Maj Gen Veasna Sok, director general of Cambodia’s Immigration Department, told The Myanmar Times that the pilot project provides some useful lessons for a future feasibility study of a common visa within ASEAN. “We have challenges and we learned a lot from these experiences that we can share,” he said.

The most important elements are trust and shared intelligence because of the countries’ long and unmarked shared border and the large number of tourists crossing that border. “Thailand and Cambodia must continue to trust each other, otherwise the project would not work,” he said. An ACMEDS visa can only be issued after immigration officials of the two countries give the green light to applicants.

Pol Maj Gen Choochat Thareechat, commander of the Investigation Division in the Thai Immigration Bureau, echoed this sentiment. He said there are some bottlenecks involving visa procedures and border-crossing practices, “but these problems can be solved by working together and exchanging data.”

Choochat revealed that the number of tourists using the ACMEDS visa to enter Thailand and Cambodia has decreased because tourists can now enter the country and immediately get VOA (visa on arrival) visas. In 2016, he said, only 44 tourists entered Thailand under the ACMEDS visa scheme, up from 34 in 2015. When the common visa scheme began in 2013, a total of 202 tourists applied for the visa.

“We have to find ways to encourage them to use this special visa. Also, we have to cut red tape to make sure that any person using this visa will have a better experience,” he said.
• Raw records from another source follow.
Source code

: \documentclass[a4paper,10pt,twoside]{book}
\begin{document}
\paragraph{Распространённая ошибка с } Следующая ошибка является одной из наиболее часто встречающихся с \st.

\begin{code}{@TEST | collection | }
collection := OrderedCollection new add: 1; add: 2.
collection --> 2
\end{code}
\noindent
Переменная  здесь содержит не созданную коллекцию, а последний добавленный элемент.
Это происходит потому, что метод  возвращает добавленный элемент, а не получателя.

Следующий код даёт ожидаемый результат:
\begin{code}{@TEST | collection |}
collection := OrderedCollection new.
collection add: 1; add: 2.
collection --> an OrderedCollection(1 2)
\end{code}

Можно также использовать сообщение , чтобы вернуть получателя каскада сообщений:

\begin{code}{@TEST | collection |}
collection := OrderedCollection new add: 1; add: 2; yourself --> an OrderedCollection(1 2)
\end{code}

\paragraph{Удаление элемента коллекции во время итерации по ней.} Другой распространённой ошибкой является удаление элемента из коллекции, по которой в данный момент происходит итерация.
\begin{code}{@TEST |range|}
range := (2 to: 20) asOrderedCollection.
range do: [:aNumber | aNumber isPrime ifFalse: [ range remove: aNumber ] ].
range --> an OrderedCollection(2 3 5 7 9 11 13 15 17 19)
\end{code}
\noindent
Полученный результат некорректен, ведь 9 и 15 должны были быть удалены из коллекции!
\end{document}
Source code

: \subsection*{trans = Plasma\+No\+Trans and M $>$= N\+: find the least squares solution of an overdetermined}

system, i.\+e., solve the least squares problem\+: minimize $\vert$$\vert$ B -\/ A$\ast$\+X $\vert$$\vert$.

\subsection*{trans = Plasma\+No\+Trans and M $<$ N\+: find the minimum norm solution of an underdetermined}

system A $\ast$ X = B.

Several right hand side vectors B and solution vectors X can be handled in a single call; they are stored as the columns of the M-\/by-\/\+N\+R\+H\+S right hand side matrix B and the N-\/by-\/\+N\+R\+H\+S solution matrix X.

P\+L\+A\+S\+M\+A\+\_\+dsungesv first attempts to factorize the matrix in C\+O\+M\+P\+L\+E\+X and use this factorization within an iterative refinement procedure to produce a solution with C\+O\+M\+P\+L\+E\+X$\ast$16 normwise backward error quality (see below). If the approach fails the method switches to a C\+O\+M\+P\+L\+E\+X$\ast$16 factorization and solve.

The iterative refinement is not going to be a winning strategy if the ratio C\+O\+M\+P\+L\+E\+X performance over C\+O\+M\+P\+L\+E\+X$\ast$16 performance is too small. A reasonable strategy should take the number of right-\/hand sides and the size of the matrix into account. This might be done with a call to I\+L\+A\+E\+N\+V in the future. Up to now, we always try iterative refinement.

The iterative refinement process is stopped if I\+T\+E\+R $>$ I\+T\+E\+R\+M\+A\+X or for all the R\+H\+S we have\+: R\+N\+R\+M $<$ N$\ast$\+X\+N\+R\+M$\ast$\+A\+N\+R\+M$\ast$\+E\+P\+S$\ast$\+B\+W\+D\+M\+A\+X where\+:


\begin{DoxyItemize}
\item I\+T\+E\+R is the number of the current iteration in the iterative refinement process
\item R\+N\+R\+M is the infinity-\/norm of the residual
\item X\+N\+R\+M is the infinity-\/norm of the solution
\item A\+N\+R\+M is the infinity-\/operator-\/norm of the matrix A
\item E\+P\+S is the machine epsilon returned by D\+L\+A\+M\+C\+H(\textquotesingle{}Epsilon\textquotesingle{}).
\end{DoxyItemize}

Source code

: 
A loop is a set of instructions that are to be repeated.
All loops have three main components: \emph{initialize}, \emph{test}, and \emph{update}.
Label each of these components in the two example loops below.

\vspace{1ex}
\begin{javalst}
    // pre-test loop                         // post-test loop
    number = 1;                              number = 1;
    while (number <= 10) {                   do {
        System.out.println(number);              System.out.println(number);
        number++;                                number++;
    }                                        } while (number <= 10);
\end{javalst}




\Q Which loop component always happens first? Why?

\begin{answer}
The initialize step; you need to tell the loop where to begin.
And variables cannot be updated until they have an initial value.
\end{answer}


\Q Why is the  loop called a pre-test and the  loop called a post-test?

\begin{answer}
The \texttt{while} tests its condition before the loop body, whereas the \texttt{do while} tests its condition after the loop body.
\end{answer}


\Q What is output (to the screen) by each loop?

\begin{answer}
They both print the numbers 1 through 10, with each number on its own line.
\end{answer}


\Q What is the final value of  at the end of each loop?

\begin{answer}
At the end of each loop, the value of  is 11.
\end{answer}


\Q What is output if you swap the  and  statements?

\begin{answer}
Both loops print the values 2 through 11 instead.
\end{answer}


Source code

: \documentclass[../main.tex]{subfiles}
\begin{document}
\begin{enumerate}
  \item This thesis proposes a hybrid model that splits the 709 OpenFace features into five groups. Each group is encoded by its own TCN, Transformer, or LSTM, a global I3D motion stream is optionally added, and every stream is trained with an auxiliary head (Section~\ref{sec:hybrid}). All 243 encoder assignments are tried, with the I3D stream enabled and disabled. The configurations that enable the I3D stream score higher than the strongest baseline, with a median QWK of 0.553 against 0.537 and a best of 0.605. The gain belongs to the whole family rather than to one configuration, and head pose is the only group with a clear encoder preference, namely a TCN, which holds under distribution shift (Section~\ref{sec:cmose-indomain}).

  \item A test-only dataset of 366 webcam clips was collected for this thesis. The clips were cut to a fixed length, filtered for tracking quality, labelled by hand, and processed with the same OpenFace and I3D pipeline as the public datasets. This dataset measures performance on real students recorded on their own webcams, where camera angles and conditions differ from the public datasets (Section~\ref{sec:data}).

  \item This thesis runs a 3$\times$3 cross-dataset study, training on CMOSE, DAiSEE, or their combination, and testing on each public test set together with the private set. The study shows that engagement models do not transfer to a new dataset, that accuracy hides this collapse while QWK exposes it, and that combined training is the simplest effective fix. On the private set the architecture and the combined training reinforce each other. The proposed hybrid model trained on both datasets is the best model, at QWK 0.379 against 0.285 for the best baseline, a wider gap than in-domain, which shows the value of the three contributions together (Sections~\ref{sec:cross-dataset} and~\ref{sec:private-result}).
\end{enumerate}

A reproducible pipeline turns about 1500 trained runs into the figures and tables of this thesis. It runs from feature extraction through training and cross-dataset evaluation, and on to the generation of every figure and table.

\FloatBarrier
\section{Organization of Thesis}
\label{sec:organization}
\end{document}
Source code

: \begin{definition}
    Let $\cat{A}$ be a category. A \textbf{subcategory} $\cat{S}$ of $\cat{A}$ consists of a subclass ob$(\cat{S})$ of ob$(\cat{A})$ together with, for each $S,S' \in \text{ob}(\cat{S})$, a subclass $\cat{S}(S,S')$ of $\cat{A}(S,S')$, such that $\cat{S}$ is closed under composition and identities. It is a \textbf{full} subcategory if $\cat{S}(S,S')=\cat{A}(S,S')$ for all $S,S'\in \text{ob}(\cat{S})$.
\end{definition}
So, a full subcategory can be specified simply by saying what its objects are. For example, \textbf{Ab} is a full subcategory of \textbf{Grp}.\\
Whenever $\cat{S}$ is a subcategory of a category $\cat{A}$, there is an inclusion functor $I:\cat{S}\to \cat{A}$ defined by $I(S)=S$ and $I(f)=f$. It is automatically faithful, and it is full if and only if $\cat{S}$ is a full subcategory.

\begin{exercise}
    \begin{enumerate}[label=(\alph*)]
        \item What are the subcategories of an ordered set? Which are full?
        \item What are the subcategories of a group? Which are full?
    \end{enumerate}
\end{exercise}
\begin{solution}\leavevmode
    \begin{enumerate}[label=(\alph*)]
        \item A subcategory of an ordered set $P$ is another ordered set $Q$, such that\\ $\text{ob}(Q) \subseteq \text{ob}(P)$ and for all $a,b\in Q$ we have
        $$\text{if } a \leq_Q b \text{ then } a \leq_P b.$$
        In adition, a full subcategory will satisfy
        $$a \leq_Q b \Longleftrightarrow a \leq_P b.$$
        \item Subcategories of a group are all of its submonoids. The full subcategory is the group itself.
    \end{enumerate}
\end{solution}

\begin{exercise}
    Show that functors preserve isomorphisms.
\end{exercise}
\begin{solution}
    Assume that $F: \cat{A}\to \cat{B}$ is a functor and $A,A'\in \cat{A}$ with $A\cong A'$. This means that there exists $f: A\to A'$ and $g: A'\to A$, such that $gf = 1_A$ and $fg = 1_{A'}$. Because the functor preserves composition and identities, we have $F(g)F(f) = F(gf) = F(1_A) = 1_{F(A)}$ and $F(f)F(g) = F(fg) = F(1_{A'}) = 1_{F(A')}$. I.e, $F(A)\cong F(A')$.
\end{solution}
The Cambodia-Thailand common visa scheme, despite its problems, has been under close scrutiny by researchers at the Habibie Center in Indonesia, which has been tasked to study the possibility of setting up a common visa for all ASEAN members. European Union (EU) and INTERPOL are working closely to provide capacity building for immigration officials throughout ASEAN. The EU has used the Schengen single visa policy for the past 15 years.

ASEAN is moving toward a more integrated community, so it is important to institute a framework that would allow ASEAN citizens to travel freely within the grouping. But fears of transnational crime, epidemics and other issues have discouraged policymakers from coming up with a comprehensive plan.

The common visa in ASEAN is not limited to ASEAN citizens and those who are visiting the ten member countries. Further studies are needed to forge common positions and policies toward the visa plan. From 2010 to 2014, intra-ASEAN tourist arrivals increased from about 35 million to 55 million.